(PROVIDED INFORMATION begins)

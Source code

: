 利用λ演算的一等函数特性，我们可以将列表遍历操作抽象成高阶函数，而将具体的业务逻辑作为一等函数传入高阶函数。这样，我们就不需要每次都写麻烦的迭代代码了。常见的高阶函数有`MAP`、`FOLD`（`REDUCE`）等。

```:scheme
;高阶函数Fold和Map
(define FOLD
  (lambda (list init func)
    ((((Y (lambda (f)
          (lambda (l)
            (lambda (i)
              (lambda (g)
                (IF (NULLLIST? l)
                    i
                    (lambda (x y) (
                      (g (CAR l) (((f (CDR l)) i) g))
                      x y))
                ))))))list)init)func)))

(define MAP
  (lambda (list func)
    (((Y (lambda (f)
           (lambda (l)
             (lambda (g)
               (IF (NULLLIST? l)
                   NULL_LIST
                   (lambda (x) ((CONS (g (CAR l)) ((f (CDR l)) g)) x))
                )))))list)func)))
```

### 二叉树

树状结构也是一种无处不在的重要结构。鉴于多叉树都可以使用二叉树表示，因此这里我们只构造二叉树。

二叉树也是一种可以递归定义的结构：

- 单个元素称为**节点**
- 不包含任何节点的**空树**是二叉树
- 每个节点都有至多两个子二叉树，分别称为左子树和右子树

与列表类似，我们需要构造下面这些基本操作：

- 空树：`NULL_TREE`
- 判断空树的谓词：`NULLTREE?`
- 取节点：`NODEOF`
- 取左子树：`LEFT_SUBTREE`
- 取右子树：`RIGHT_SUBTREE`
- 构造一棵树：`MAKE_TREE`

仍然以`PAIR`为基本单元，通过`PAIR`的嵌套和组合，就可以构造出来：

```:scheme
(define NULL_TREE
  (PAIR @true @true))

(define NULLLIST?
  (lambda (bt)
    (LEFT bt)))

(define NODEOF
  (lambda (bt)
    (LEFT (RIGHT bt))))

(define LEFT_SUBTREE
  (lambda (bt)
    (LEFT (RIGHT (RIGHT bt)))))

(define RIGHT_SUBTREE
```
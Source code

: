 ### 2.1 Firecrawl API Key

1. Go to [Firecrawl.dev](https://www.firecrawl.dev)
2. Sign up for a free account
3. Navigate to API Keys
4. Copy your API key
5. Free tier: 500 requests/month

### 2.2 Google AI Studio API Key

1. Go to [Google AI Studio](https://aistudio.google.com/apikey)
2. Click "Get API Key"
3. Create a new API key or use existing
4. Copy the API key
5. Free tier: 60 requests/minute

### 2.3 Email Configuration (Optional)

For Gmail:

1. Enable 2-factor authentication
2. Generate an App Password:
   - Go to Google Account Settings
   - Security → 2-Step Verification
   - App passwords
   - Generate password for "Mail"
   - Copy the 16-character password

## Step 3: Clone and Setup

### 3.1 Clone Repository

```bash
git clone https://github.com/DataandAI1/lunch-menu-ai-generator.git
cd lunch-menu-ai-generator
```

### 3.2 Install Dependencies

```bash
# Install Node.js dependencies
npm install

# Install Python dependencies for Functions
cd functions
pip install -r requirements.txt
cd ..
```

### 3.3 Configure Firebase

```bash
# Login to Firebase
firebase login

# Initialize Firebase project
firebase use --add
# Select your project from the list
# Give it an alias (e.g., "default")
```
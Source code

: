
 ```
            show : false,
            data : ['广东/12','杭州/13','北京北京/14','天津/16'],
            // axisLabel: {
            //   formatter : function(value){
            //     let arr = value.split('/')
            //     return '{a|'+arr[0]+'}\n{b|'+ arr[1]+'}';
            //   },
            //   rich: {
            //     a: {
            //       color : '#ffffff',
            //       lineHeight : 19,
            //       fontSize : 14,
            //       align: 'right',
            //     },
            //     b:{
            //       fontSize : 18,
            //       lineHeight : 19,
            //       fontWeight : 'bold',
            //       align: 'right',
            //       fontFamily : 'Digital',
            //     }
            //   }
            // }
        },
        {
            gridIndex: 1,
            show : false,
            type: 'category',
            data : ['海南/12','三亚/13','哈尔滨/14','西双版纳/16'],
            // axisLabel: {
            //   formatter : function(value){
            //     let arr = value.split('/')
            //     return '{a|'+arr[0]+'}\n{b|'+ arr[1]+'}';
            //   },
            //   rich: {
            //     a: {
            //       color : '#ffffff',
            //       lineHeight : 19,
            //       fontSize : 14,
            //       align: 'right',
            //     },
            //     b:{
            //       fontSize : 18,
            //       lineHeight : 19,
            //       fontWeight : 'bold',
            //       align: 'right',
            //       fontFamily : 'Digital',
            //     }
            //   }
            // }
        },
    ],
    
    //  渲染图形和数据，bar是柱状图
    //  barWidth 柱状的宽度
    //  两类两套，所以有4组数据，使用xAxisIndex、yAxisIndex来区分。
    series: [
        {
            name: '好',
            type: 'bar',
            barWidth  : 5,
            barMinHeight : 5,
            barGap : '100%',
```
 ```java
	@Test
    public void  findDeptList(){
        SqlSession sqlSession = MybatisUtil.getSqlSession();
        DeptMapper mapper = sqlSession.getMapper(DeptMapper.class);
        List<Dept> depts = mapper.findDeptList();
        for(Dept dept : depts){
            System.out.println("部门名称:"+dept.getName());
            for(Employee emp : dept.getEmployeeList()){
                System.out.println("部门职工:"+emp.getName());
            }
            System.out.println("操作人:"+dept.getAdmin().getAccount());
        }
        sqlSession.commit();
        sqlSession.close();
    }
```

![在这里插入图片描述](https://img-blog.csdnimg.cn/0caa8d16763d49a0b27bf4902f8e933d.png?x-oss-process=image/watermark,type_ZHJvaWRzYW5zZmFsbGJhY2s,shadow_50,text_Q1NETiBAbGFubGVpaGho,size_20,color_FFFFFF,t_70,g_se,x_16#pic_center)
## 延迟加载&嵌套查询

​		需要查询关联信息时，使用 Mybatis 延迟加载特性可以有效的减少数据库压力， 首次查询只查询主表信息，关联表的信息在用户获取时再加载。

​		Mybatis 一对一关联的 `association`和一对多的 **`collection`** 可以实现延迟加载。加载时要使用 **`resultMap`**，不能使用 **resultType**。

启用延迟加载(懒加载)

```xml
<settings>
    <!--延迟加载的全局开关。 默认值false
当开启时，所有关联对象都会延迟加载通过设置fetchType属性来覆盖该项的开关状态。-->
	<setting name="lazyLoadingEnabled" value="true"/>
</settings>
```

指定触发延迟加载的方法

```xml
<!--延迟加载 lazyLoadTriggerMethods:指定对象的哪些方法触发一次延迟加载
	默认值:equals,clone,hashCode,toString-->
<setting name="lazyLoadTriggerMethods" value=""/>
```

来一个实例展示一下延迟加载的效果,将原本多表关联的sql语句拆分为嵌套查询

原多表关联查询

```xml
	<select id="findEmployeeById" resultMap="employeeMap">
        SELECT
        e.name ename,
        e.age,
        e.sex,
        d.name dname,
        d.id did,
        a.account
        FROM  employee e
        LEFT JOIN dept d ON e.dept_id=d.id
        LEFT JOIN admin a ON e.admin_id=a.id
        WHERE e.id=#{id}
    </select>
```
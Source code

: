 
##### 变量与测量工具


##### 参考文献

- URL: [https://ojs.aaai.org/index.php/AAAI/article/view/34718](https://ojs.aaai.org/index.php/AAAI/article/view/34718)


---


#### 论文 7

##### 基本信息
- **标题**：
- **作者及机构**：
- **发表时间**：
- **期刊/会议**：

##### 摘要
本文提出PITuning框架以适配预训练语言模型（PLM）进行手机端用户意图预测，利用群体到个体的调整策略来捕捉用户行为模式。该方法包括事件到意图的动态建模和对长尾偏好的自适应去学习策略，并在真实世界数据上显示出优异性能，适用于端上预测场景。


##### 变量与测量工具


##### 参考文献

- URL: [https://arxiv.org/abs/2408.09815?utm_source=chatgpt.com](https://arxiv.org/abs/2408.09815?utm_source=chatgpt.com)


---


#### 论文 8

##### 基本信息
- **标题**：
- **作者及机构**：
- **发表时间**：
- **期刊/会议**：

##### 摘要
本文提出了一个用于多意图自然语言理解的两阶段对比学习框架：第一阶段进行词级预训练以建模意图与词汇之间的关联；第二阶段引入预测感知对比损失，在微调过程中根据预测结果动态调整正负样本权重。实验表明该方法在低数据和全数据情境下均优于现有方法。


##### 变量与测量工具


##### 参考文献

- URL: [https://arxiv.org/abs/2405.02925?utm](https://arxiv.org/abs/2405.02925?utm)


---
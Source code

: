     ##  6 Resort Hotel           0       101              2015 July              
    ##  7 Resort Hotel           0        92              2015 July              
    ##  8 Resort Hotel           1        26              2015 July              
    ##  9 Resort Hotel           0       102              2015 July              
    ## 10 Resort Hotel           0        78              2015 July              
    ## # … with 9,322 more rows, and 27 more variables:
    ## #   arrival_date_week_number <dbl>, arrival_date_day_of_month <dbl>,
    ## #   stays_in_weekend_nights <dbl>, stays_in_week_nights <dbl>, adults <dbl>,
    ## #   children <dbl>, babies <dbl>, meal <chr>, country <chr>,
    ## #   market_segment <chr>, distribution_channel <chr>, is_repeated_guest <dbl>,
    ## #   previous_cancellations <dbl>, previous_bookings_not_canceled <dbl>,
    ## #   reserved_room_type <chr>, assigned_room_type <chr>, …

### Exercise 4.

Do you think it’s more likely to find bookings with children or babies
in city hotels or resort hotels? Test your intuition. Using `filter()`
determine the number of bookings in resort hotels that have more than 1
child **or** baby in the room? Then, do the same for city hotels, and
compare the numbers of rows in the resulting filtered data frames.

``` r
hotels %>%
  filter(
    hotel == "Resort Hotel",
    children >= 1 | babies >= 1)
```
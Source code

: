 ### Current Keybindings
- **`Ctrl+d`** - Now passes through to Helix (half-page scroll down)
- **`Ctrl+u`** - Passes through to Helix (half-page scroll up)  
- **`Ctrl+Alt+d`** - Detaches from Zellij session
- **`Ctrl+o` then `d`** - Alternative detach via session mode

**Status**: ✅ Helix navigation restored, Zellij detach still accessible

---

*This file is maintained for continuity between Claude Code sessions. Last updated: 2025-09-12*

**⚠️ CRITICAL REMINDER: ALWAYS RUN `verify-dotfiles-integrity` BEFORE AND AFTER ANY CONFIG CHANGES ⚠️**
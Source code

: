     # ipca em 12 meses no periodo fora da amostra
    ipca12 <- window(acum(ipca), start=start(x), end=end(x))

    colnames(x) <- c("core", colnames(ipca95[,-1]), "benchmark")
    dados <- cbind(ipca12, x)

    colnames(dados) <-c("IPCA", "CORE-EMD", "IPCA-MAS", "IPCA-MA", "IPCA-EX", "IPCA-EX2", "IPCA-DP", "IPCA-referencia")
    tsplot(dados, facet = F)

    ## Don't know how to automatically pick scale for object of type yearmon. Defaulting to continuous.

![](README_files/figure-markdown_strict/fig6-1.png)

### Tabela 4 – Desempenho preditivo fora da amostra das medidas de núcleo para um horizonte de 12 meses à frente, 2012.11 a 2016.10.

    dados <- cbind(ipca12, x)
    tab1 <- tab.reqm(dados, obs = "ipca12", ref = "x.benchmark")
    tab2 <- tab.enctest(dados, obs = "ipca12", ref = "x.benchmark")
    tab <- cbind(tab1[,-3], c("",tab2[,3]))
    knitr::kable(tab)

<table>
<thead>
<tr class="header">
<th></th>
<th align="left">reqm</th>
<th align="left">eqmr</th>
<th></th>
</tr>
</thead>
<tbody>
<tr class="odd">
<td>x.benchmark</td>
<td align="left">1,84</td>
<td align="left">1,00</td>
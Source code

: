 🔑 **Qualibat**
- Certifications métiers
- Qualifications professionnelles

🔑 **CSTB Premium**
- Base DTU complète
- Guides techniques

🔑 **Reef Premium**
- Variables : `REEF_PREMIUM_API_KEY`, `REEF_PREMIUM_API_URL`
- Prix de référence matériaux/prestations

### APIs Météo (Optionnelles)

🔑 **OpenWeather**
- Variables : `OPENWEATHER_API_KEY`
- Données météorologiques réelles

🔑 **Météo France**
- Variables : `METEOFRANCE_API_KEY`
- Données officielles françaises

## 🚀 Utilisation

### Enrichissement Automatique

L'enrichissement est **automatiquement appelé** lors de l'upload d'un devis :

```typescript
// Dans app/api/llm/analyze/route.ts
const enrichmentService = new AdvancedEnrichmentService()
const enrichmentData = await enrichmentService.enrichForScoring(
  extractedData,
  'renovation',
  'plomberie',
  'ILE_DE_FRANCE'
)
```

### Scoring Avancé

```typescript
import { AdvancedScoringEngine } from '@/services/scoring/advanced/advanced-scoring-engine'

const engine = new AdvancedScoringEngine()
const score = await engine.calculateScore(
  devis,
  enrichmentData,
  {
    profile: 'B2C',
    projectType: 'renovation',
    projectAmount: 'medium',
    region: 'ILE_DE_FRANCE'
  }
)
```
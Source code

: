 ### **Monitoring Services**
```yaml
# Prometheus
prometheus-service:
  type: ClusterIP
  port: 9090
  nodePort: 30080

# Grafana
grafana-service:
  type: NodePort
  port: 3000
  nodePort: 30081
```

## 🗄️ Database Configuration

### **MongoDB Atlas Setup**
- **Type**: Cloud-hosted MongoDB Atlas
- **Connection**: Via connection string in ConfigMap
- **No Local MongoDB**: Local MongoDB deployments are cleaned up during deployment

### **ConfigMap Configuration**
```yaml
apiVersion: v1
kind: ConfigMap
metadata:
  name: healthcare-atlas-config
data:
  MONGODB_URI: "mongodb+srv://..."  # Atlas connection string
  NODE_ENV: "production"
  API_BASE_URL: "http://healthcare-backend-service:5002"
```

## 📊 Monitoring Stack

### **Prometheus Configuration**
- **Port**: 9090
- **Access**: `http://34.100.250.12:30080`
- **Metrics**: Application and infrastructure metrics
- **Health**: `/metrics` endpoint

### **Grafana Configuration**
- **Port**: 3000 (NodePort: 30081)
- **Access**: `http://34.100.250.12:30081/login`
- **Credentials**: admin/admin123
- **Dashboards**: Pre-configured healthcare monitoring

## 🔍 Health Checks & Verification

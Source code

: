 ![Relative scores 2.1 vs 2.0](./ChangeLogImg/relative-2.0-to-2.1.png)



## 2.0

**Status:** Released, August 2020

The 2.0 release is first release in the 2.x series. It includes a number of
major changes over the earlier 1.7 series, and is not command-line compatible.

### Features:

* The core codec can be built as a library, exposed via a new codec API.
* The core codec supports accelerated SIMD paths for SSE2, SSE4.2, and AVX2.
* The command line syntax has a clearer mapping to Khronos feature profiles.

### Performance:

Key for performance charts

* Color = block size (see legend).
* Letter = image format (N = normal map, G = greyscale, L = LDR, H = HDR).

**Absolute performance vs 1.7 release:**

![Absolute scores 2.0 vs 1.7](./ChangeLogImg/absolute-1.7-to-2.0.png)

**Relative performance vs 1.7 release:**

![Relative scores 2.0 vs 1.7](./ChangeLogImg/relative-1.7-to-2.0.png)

(PROVIDED INFORMATION ends)

YOUR OBJECTIVE: Give the exact lines, and only those, from the line containing "5. Free tier: 500 requests/month" through the line containing "2. Generate an" in the entries above.

ANSWER:
5. Free tier: 500 requests/month

### 2.2 Google AI Studio API Key

1. Go to [Google AI Studio](https://aistudio.google.com/apikey)
2. Click "Get API Key"
3. Create a new API key or use existing
4. Copy the API key
5. Free tier: 60 requests/minute

### 2.3 Email Configuration (Optional)

For Gmail:

1. Enable 2-factor authentication
2. Generate an App Password:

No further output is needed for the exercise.